Il lavoro di aggiornamento avviene nel quadro di una collaborazione tripartita, che è piuttosto rara. Tutti e tre i livelli statali partecipano allo stesso modo: collaborano e decidono insieme. Ci capita spesso di collaborare a progetti su cui poi alla fine non abbiamo niente da dire perché le decisioni vengono prese in seno all’Amministrazione o in Parlamento. In questo caso però è diverso: ogni livello statale ha lo stesso peso nel processo decisionale e questo in tutte le fasi fino alla fine del progetto. È auspicabile in generale applicare più spesso questo approccio, anche in altri ambiti politici.

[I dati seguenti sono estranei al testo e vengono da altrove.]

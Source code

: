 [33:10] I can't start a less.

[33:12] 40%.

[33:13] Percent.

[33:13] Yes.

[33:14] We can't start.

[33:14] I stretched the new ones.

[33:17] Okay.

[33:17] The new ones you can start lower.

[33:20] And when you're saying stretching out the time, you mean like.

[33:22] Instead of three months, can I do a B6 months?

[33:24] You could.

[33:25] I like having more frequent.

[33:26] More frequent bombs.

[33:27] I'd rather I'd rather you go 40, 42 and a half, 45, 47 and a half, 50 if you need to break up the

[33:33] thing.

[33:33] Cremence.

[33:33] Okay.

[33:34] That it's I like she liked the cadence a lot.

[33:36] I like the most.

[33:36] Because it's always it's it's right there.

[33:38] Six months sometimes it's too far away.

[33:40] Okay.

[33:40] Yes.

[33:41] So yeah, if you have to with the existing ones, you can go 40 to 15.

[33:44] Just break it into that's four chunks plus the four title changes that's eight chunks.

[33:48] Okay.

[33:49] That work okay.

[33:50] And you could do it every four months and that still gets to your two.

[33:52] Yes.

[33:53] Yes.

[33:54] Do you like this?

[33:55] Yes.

La mia Svizzera del futuro è un Paese che offre a tutte le persone un’elevata qualità di vita. Ogni persona in Svizzera dovrebbe poter vivere come vuole, in campagna o in città. Tra 25 anni la Svizzera sarà più urbana. Si tratta di un cambiamento che però deve avvenire anche nella testa delle persone. Mi auguro più comprensione e riconoscimento, da entrambe le parti. Sia in città che in campagna, le persone non sempre si rendono conto che la vita può essere diversa a seconda del luogo in cui si vive. Nella mia Svizzera del futuro c’è una comprensione condivisa delle diverse realtà di vita e un alto livello di accettazione reciproca.